* **ACTIVITY**:
From the entries below, copy every line that has the word "orcid".

RECORDS TO PROCESS Block Start

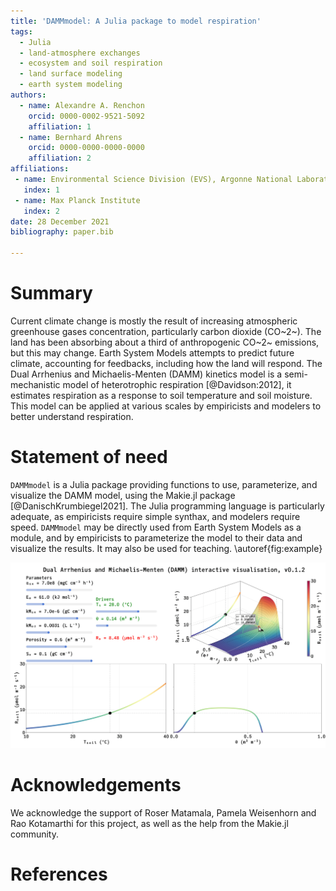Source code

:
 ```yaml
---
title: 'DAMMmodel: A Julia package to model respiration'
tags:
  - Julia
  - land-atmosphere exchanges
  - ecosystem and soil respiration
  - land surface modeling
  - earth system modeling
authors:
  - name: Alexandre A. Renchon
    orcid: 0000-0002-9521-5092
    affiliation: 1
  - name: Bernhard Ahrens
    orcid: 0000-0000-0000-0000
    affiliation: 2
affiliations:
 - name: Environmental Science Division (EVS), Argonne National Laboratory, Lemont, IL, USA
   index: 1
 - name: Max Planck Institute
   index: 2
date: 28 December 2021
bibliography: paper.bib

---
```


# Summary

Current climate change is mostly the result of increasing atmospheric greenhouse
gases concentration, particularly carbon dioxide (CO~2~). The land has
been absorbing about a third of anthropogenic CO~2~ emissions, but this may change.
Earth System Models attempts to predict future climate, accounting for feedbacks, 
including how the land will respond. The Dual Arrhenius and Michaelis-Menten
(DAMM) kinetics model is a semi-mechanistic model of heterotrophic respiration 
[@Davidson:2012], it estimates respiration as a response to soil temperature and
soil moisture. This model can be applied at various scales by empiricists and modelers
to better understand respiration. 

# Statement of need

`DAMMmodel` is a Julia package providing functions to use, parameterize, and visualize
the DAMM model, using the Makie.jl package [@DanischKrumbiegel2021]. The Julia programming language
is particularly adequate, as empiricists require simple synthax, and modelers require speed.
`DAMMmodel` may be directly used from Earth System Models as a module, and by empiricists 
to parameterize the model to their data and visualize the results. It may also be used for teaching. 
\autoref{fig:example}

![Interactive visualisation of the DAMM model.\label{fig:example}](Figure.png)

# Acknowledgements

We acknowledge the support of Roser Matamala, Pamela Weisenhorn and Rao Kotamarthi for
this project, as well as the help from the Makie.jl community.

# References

RECORDS TO PROCESS Block End

* **TASK SOLUTION**:
    orcid: 0000-0002-9521-5092
    orcid: 0000-0000-0000-0000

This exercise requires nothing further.